The seed in the story, which is a message or idea, was the same. What differed was soil, namely the attitude and receptivity of the one who heard it. Every day I am exposed to transformational ideas, opportunities and people, yet those catalytic moments can pass me by because mental, emotional or even moral cataracts blind me from seizing them.
Francis Bacon’s famous maxim, “Knowledge is power,” is very true. But this ancient parable reveals something that most of us come to realize: knowledge is plentiful, but it only becomes powerful to the one who has the foresight and fortitude to use it.
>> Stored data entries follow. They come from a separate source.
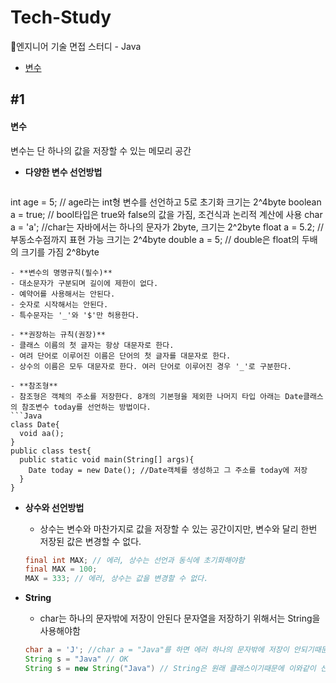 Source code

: # Tech-Study
📂엔지니어 기술 면접 스터디 - Java
- [변수](#1)

## #1
#### 변수

변수는 단 하나의 값을 저장할 수 있는 메모리 공간

- **다양한 변수 선언방법**
  ```Java
int age = 5; // age라는 int형 변수를 선언하고 5로 초기화 크기는 2^4byte
boolean a = true; // bool타입은 true와 false의 값을 가짐, 조건식과 논리적 계산에 사용
char a = 'a'; //char는 자바에서는 하나의 문자가 2byte, 크기는 2^2byte 
float a =  5.2; // 부동소수점까지 표현 가능 크기는 2^4byte
double a = 5; // double은 float의 두배의 크기를 가짐 2^8byte
  ```
- **변수의 명명규칙(필수)**
  - 대소문자가 구분되며 길이에 제한이 없다.
  - 예약어를 사용해서는 안된다.
  - 숫자로 시작해서는 안된다.
  - 특수문자는 '_'와 '$'만 허용한다. 
 
- **권장하는 규칙(권장)**
  - 클래스 이름의 첫 글자는 항상 대문자로 한다.
  - 여려 단어로 이루어진 이름은 단어의 첫 글자를 대문자로 한다.
  - 상수의 이름은 모두 대문자로 한다. 여러 단어로 이루어진 경우 '_'로 구분한다.
 
- **참조형**
  - 참조형은 객체의 주소를 저장한다. 8개의 기본형을 제외한 나머지 타입 아래는 Date클래스의 참조변수 today를 선언하는 방법이다.
  ```Java
  class Date{
    void aa();
  }
  public class test{
    public static void main(String[] args){
      Date today = new Date(); //Date객체를 생성하고 그 주소를 today에 저장
    }
  }
  ```
- **상수와 선언방법**
  - 상수는 변수와 마찬가지로 값을 저장할 수 있는 공간이지만, 변수와 달리 한번 저장된 값은 변경할 수 없다.
 
   ```Java
  final int MAX; // 에러, 상수는 선언과 동식에 초기화해야함
  final MAX = 100;
  MAX = 333; // 에러, 상수는 값을 변경할 수 없다.
  ```
  
- **String**
  - char는 하나의 문자밖에 저장이 안된다 문자열을 저장하기 위해서는 String을 사용해야함
  ```Java
  char a = 'J'; //char a = "Java"를 하면 에러 하나의 문자밖에 저장이 안되기때문에
  String s = "Java" // OK
  String s = new String("Java") // String은 원래 클래스이기때문에 이와같이 선언해야하나 특별히 위에 방식도 허용
  ```

 

  
  
  
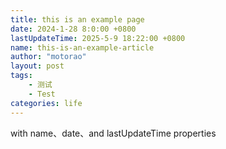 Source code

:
 ```yaml
---
title: this is an example page
date: 2024-1-28 8:0:00 +0800
lastUpdateTime: 2025-5-9 18:22:00 +0800
name: this-is-an-example-article
author: "motorao"
layout: post
tags: 
    - 测试
    - Test
categories: life
---
```

    
with name、date、and lastUpdateTime properties


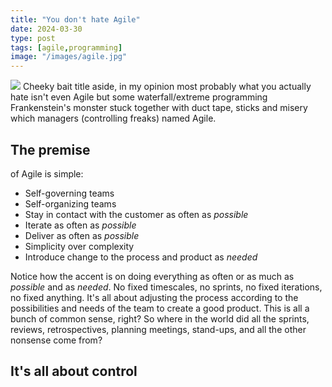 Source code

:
 ```yaml
---
title: "You don't hate Agile"
date: 2024-03-30
type: post
tags: [agile,programming]
image: "/images/agile.jpg"
---
```

![](/images/agile.jpg)
Cheeky bait title aside, in my opinion most probably what you actually hate isn't even Agile but some waterfall/extreme programming Frankenstein's monster stuck together with duct tape, sticks and misery which managers (controlling freaks) named Agile.

## The premise

of Agile is simple:
- Self-governing teams
- Self-organizing teams
- Stay in contact with the customer as often as *possible*
- Iterate as often as *possible*
- Deliver as often as *possible*
- Simplicity over complexity
- Introduce change to the process and product as *needed*

Notice how the accent is on doing everything as often or as much as *possible* and as *needed*. No fixed timescales, no sprints, no fixed iterations, no fixed anything. It's all about adjusting the process according to the possibilities and needs of the team to create a good product. This is all a bunch of common sense, right? So where in the world did all the sprints, reviews, retrospectives, planning meetings, stand-ups, and all the other nonsense come from?

## It's all about control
Another story was about a farmer who “planted his crop and then went to sleep, and it grew, even though he didn’t know why.” This one is pregnant with meaning, beginning with the realization that we have a part to play, i.e. planting. But then he went to sleep, because we don’t need to waste our time fretting about outcomes we can’t control.
Which leads to the next point. Much of what we use we do so without having to understand how it works. There are countless technologies and principles (like sowing and reaping) that you don’t have to understand the science or the psychology behind why they work, for them to work for you.
The text adds, “the soil produces the crop itself.” In other words, there is this dormant potential that we can’t explain nor do we produce, but we can unlock by simply planting the investment of our time, talents and attention in the right place. Steve Jobs said, “When you ask creative people how they did something, they feel a little guilty because they didn’t really do it, they just saw something.”
And Little Things
Perhaps the most familiar is “to have faith like a mustard seed.” Einstein was rightly selected as Time’s “Man of the Century” in 1999. No other single individual did more to reshape our understanding of how the universe works. One of his startling revelations was that a minute spec of matter has enough energy to light a city.
Like a small acorn can grow into a majestic oak and small beginnings can lead to remarkable outcomes, it is the irrepressible belief in that little idea that changes our world and perhaps everyone else’s for the better.